**What you need to do**
Could the entries below be transcribed word for word, with the pictures omitted?

Records from a data collection:
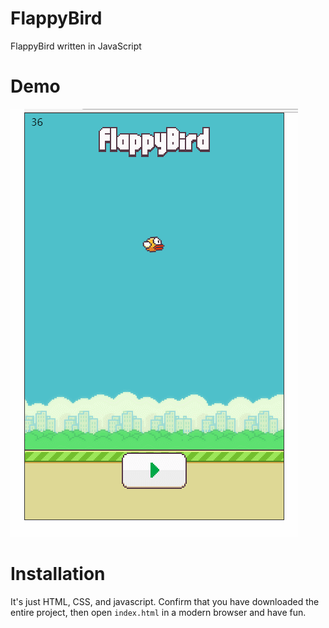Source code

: # FlappyBird
FlappyBird written in JavaScript

# Demo

![tetris](flappyBird.gif)
# Installation
It's just HTML, CSS, and javascript. Confirm that you have downloaded the entire project, then open `index.html` in a modern browser and have fun.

**Solution to this exercise**
Source code

: # FlappyBird
FlappyBird written in JavaScript

# Demo

![tetris](flappyBird.gif)
# Installation
It's just HTML, CSS, and javascript. Confirm that you have downloaded the entire project, then open `index.html` in a modern browser and have fun.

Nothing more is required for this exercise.